Meclis çatısı altında elbette münakaşalar, çatışmalar olacaktır ama bunlar

beyefendili, hanımefendili, istirham ederimli, müsaade buyurunuzlu

olmalıdır.

Beyefendi, hanımefendi demek kime kazandırır?.. Öncelikle söyleyene kazandırır. Muhatabımız gerçek beyefendi, gerçek hanımefendi olmasa bile yine de bu kelimelerin kullanılması gerekir.

Bu bir seviye meselesidir.

Osmanlılar,

üslub-i beyan ayniyle insan

demişlerdir.

Mânaları aynı olsa da sözden söze fark vardır.

“Muhterem pederiniz nasıllar?”

sorusuyla

“Ulan baban olacak o moruk nasıl be?”

sorusu mánâ itibarıyla aynıdır ama biri yüksek, nezih, nazik, kibar, görgülü, seviyeli, asil, centilmen, medenî bir üslûpladır; ötekisi ise bedevî, ayak takımı, sokak serserisi, kaba, hoyrat, galiz, haşin,

itçe eşekçe bir üslûptur.

Yazılarımdan birinde, açılmasını hayal ettiğim yüksek İslâm mektebinde idarecilerin ve öğretmenlerin öğrencilere

sen

diye hitap etmemesini, öğrencilerin de kendi aralarında konuşurken birbirlerini

sen

dememesini istemiştim.

Orduda

subayların askerlere

sen

dememesi,

siz

diye hitap etmeleri gerekir.

İngilizcede sen yoktur.

Kibar ve görgülü eski insanlar, birbirleriyle konuşurken ve yazışırken ben demeyi ayıp sayarlar, onun yerine

“bendeniz”

veya

“bu fakir”

derlerdi.

Osmanlının kibarları

evim

demezler,

fakirhane

derler;

eviniz

demezler

devlethaneleri

derlerdi.

Okullarımızda genç nesillere görgü, nezaket, kibarlık, efendilik, soyluluk, Osmanlı inceliği öğretmeliyiz.

Geçen sene

liseli bazı öğrencilerin öğretmenlerini dövdüklerini

gördük.

Ne büyük rezillik, ne korkunç ayıp.

Bir lisede, öğrencilerin müdür beye arkalarını dönmeleri ne kadar büyük bir terbiyesizliktir.

Kaç yıl oluyor,

Meclis çatısı altında çok çirkin kelimeler sarf edilmiş, zabıt katipleri bunları tutanaklara geçirememiş, yerlerine nokta noktalar

(…)

yazılmıştı.

Siyaset lisanı çok kirlendi ve düştü.

Bazı gazeteler ve televizyonların görgü ve ahlâk seviyesi dehşet verecek derecede düşük. Tv açık oturumlarında çirkin ve iğrenç kavgalar yapılabiliyor. Tek kelimeyle üslûp çok düştü.

Liselerde

Osmanlı edebiyatı okutulmadığı için

edeb, kibarlık ve görgü bakımından çok geriledik. Kabalık, huşunet ve hoyratlık yaygınlaştı, yoğunlaştı, genelleşti.

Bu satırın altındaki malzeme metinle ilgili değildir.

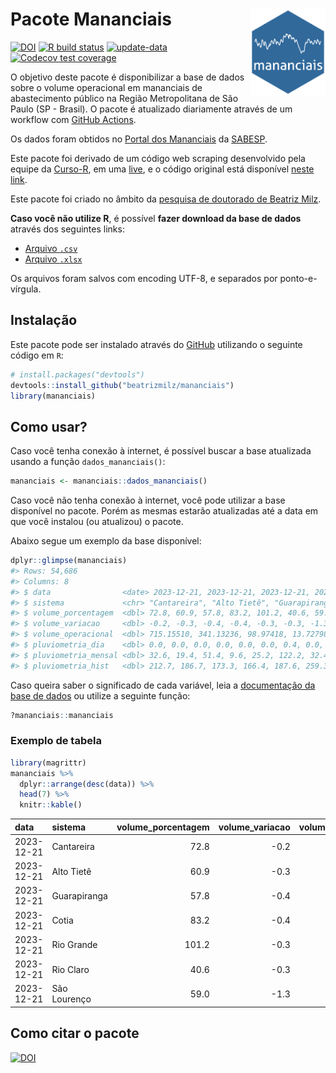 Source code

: 
<!-- README.md is generated from README.Rmd. Please edit that file -->

# Pacote Mananciais <img src="man/figures/hexlogo.png" align="right" width = "120px"/>

<!-- badges: start -->

[![DOI](https://zenodo.org/badge/DOI/10.5281/zenodo.4733056.svg)](https://doi.org/10.5281/zenodo.4733056)
[![R build
status](https://github.com/beatrizmilz/mananciais/workflows/R-CMD-check/badge.svg)](https://github.com/beatrizmilz/mananciais/actions)
[![update-data](https://github.com/beatrizmilz/mananciais/actions/workflows/2-update_data.yaml/badge.svg)](https://github.com/beatrizmilz/mananciais/actions/workflows/2-update_data.yaml)
[![Codecov test
coverage](https://codecov.io/gh/beatrizmilz/mananciais/branch/master/graph/badge.svg)](https://codecov.io/gh/beatrizmilz/mananciais?branch=master)
<!-- badges: end -->

O objetivo deste pacote é disponibilizar a base de dados sobre o volume
operacional em mananciais de abastecimento público na Região
Metropolitana de São Paulo (SP - Brasil). O pacote é atualizado
diariamente através de um workflow com [GitHub
Actions](https://github.com/beatrizmilz/mananciais/actions).

Os dados foram obtidos no [Portal dos
Mananciais](http://mananciais.sabesp.com.br/Situacao) da
[SABESP](http://site.sabesp.com.br/site/Default.aspx).

Este pacote foi derivado de um código web scraping desenvolvido pela
equipe da [Curso-R](https://www.curso-r.com/), em uma
[live](https://youtu.be/jvZIxrMmOcQ), e o código original está
disponível [neste
link](https://github.com/curso-r/lives/blob/master/drafts/20200730_scraper_sabesp.R).

Este pacote foi criado no âmbito da [pesquisa de doutorado de Beatriz
Milz](https://beatrizmilz.github.io/tese/).

**Caso você não utilize R**, é possível **fazer download da base de
dados** através dos seguintes links:

- [Arquivo
  `.csv`](https://github.com/beatrizmilz/mananciais/raw/master/inst/extdata/mananciais.csv)
- [Arquivo
  `.xlsx`](https://github.com/beatrizmilz/mananciais/blob/master/inst/extdata/mananciais.xlsx?raw=true)

Os arquivos foram salvos com encoding UTF-8, e separados por
ponto-e-vírgula.

## Instalação

Este pacote pode ser instalado através do [GitHub](https://github.com/)
utilizando o seguinte código em `R`:

``` r
# install.packages("devtools")
devtools::install_github("beatrizmilz/mananciais")
library(mananciais)
```

## Como usar?

Caso você tenha conexão à internet, é possível buscar a base atualizada
usando a função `dados_mananciais()`:

``` r
mananciais <- mananciais::dados_mananciais() 
```

Caso você não tenha conexão à internet, você pode utilizar a base
disponível no pacote. Porém as mesmas estarão atualizadas até a data em
que você instalou (ou atualizou) o pacote.

Abaixo segue um exemplo da base disponível:

``` r
dplyr::glimpse(mananciais)
#> Rows: 54,686
#> Columns: 8
#> $ data                <date> 2023-12-21, 2023-12-21, 2023-12-21, 2023-12-21, 2…
#> $ sistema             <chr> "Cantareira", "Alto Tietê", "Guarapiranga", "Cotia…
#> $ volume_porcentagem  <dbl> 72.8, 60.9, 57.8, 83.2, 101.2, 40.6, 59.0, 73.0, 6…
#> $ volume_variacao     <dbl> -0.2, -0.3, -0.4, -0.4, -0.3, -0.3, -1.3, -0.2, -0…
#> $ volume_operacional  <dbl> 715.15510, 341.13236, 98.97418, 13.72798, 113.5227…
#> $ pluviometria_dia    <dbl> 0.0, 0.0, 0.0, 0.0, 0.0, 0.0, 0.4, 0.0, 0.2, 0.0, …
#> $ pluviometria_mensal <dbl> 32.6, 19.4, 51.4, 9.6, 25.2, 122.2, 32.4, 32.6, 19…
#> $ pluviometria_hist   <dbl> 212.7, 186.7, 173.3, 166.4, 187.6, 259.3, 214.3, 2…
```

Caso queira saber o significado de cada variável, leia a [documentação
da base de
dados](https://beatrizmilz.github.io/mananciais/reference/mananciais.html)
ou utilize a seguinte função:

``` r
?mananciais::mananciais
```

### Exemplo de tabela

``` r
library(magrittr)
mananciais %>% 
  dplyr::arrange(desc(data)) %>% 
  head(7) %>%
  knitr::kable()
```

| data       | sistema      | volume_porcentagem | volume_variacao | volume_operacional | pluviometria_dia | pluviometria_mensal | pluviometria_hist |
|:-----------|:-------------|-------------------:|----------------:|-------------------:|-----------------:|--------------------:|------------------:|
| 2023-12-21 | Cantareira   |               72.8 |            -0.2 |          715.15510 |              0.0 |                32.6 |             212.7 |
| 2023-12-21 | Alto Tietê   |               60.9 |            -0.3 |          341.13236 |              0.0 |                19.4 |             186.7 |
| 2023-12-21 | Guarapiranga |               57.8 |            -0.4 |           98.97418 |              0.0 |                51.4 |             173.3 |
| 2023-12-21 | Cotia        |               83.2 |            -0.4 |           13.72798 |              0.0 |                 9.6 |             166.4 |
| 2023-12-21 | Rio Grande   |              101.2 |            -0.3 |          113.52278 |              0.0 |                25.2 |             187.6 |
| 2023-12-21 | Rio Claro    |               40.6 |            -0.3 |            5.55530 |              0.0 |               122.2 |             259.3 |
| 2023-12-21 | São Lourenço |               59.0 |            -1.3 |           52.43994 |              0.4 |                32.4 |             214.3 |

## Como citar o pacote

[![DOI](https://zenodo.org/badge/DOI/10.5281/zenodo.4733056.svg)](https://doi.org/10.5281/zenodo.4733056)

1960’larda Talat Aydemir hadisesinde, sahibi bulunduğum Yeni İstiklâl gazetesi sıkıyönetim tarafından kapatılmış ve bendeniz

Birinci Ordu Kumandanı Paşanın huzuruna çıkarılmıştım.

Yanımda, yazı işleri müdürlüğü yapan bir öğrenci ile

heccav şair merhum Dr. Abdullah Öztemiz vardı.

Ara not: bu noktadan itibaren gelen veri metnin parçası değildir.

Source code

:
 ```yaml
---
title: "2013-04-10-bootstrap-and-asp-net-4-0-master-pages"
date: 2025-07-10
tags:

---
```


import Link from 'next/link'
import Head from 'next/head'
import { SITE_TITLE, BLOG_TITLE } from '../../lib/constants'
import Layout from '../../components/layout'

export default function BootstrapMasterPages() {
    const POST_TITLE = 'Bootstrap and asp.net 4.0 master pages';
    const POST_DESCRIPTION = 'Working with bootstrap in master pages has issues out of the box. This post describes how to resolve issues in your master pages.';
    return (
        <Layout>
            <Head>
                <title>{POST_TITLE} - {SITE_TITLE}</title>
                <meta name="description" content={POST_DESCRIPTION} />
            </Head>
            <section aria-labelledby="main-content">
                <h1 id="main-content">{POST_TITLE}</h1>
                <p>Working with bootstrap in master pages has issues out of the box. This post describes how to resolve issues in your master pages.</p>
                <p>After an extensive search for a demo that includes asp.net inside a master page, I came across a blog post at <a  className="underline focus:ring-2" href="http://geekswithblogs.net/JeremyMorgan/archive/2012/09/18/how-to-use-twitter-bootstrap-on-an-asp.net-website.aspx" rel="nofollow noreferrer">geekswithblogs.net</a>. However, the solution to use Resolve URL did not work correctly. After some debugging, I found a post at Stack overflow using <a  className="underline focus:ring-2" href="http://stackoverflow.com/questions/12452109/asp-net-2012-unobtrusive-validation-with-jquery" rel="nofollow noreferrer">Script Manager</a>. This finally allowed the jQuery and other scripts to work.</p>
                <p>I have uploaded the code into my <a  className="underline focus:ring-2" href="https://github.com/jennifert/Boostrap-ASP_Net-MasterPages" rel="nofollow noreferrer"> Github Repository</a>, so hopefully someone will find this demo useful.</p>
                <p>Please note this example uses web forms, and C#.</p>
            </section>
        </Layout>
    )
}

Paşa bize şiddetli bir üslûpla bağırıp çağırmış, doktor bey kendini savunmaya kalkınca iyice köpürmüş,

“kafamı kızdırmayın, şimdi sizi dışarıya çıkarır meydan dayağına çektiririm”

demişti.

Korku ve hüzünle susarken, içimden “Keşke bu paşa bizi edebî bir üslûpla, mesela Ziya Paşa’dan veya Koca Ragıb Paşadan beyitler okumak suretiyle haşlamış olsaydı” düşüncesini geçirmiştim.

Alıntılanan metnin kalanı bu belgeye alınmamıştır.